Okay, to hell with boundaries. I make a sport of this blog confusing everything with everything else.

Reading Malazan book 6 I found a quote that is basically the Malazan formulation of the Kabbalah quote:

The gods, old or new, did not belong to her. Nor did she belong to them. They played their ascendancy games as if the outcome mattered, as if they could change the hue of the sun, the voice of the wind, as if they could make forests grow in deserts and mothers love their children enough to keep them. The rules of mortal flesh were all that mattered, the need to breathe, to eat, drink, to find warmth in the cold of night. And, beyond these struggles, when the last breath had been taken inside, well, she would be in no condition to care about anything, about what happened next, who died, who was born, the cries of starving children and the vicious tyrants who starved them – these were, she understood, the simple legacies of indifference, the consequences of the expedient, and this would go on in the mortal realm until the last spark winked out, gods or no gods.

Here’s again the quote from Kabbalah:

(about the question “What is the meaning of my life?”)

“It is indeed true that historians have grown weary contemplating it, and particularly in our generation. No one ever wishes to consider it. Yet the question stands as bitterly and vehemently as ever. Sometimes it meets us uninvited, pecks at our minds and humiliates us to the ground before we find the famous ploy of flowing mindlessly in the currents of life, as always.”

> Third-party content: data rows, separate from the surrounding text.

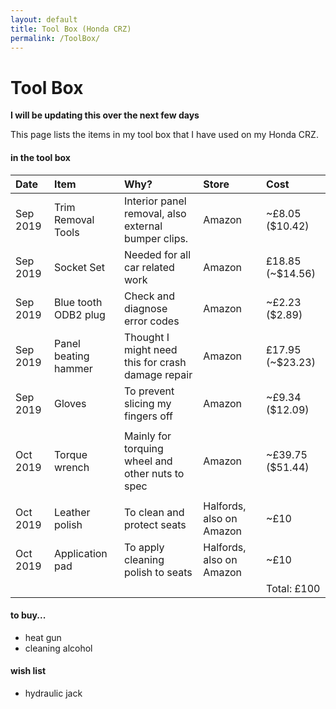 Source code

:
 ```yaml
---
layout: default
title: Tool Box (Honda CRZ)
permalink: /ToolBox/
---
```


# Tool Box

**I will be updating this over the next few days**

This page lists the items in my tool box that I have used on my Honda CRZ.


#### in the tool box 



| Date | Item  | Why? | Store | Cost | 
|:-----|:------|:-----|:------|:-----|
| Sep 2019 | Trim Removal Tools | Interior panel removal, also external bumper clips. | Amazon | ~£8.05 ($10.42) | 
| Sep 2019 | Socket Set | Needed for all car related work | Amazon | £18.85 (~$14.56) | 
| Sep 2019 | Blue tooth ODB2 plug | Check and diagnose error codes | Amazon | ~£2.23 ($2.89) | 
| Sep 2019 | Panel beating hammer | Thought I might need this for crash damage repair | Amazon | £17.95 (~$23.23) | 
| Sep 2019 | Gloves | To prevent slicing my fingers off | Amazon | ~£9.34 ($12.09) | 
|  |  |  |  |  | 
| Oct 2019 | Torque wrench | Mainly for torquing wheel and other nuts to spec | Amazon | ~£39.75 ($51.44) | 
|  |  |  |  |  | 
| Oct 2019 | Leather polish | To clean and protect seats | Halfords, also on Amazon | ~£10 | 
| Oct 2019 | Application pad | To apply cleaning polish to seats | Halfords, also on Amazon | ~£10 | 
|  |  |  |  | Total: £100 | 


#### to buy...

* heat gun
* cleaning alcohol


#### wish list

* hydraulic jack

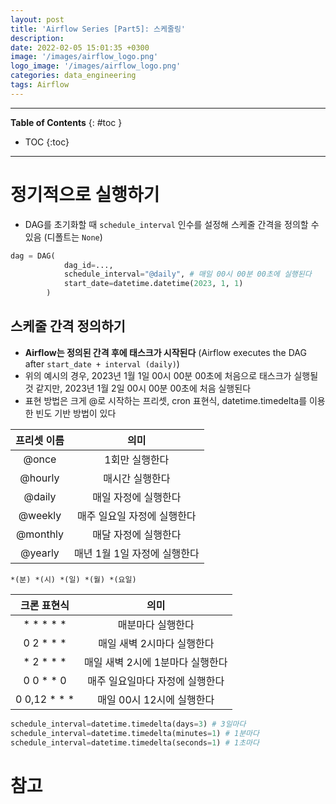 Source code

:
 ```yaml
---
layout: post
title: 'Airflow Series [Part5]: 스케줄링'
description: 
date: 2022-02-05 15:01:35 +0300
image: '/images/airflow_logo.png'
logo_image: '/images/airflow_logo.png'
categories: data_engineering
tags: Airflow
---
```

---

**Table of Contents**
{: #toc }
*  TOC
{:toc}

---

# 정기적으로 실행하기

- DAG를 초기화할 때 `schedule_interval` 인수를 설정해 스케줄 간격을 정의할 수 있음 (디폴트는 `None`)

```py
dag = DAG(
            dag_id=...,
            schedule_interval="@daily", # 매일 00시 00분 00초에 실행된다
            start_date=datetime.datetime(2023, 1, 1)
        )
```

## 스케줄 간격 정의하기

- **Airflow는 정의된 간격 후에 태스크가 시작된다** (Airflow executes the DAG after `start_date + interval (daily)`)
- 위의 예시의 경우, 2023년 1월 1일 00시 00분 00초에 처음으로 태스크가 실행될 것 같지만, 2023년 1월 2일 00시 00분 00초에 처음 실행된다
- 표현 방법은 크게 @로 시작하는 프리셋, cron 표현식, datetime.timedelta를 이용한 빈도 기반 방법이 있다 

|프리셋 이름|의미|
|:------:|:---:|
|@once|1회만 실행한다|
|@hourly|매시간 실행한다|
|@daily|매일 자정에 실행한다|
|@weekly|매주 일요일 자정에 실행한다|
|@monthly|매달 자정에 실행한다|
|@yearly|매년 1월 1일 자정에 실행한다|


```
*(분) *(시) *(일) *(월) *(요일)
```


|크론 표현식|의미|
|:------:|:---:|
|* * * * *|매분마다 실행한다
|0 2 * * *|매일 새벽 2시마다 실행한다|
|* 2 * * *|매일 새벽 2시에 1분마다 실행한다|
|0 0 * * 0|매주 일요일마다 자정에 실행한다|
|0 0,12 * * *|매일 00시 12시에 실행한다|

```py
schedule_interval=datetime.timedelta(days=3) # 3일마다
schedule_interval=datetime.timedelta(minutes=1) # 1분마다
schedule_interval=datetime.timedelta(seconds=1) # 1초마다
```


# 참고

Then I happened on this page (with some interesting nice pictures), and I found this quote that metaphorically matches the previous posts on Free Will and being bound to a point of view:

The descent of the divine emanations concretized in cosmic creation is occurring at this moment, and the fact that the world is such or such a thing, for the modern mentality, or that in accord with our viewpoint we perceive this or that, is completely indifferent to the process of the universal creation, which is ongoing, even visualized from the horizontal viewpoint, and simultaneous, from the vertical projection.

The interesting part is the formulation of the system as “simultaneous, from the vertical projection”. Meaning deterministic. There’s no time scaling. Yet experience from within, our viewpoint, is bound to time and seen as becoming.

So this aspects of Kabbalah seems to retain (and explain away) the problem of compatibilism.

Related, but only if you are a particular type of crazy like I am, here’s a page of David Foster Wallace’s personal copy of Joyce’s Ulysses. Showing how a text with bi-dimensional perspective is given three-dimensionality because of 2nd level (recursive) observations:

2 Comments

    • “which seemed to separate wannabe Wallace-ites from smarter skeptics”

      Yeah, I actually read it was an hoax shortly after I posted it, but in the context of my post it’s less important who did the “artwork” than what it represents.

      For sure DFW own books actually closely resemble the picture.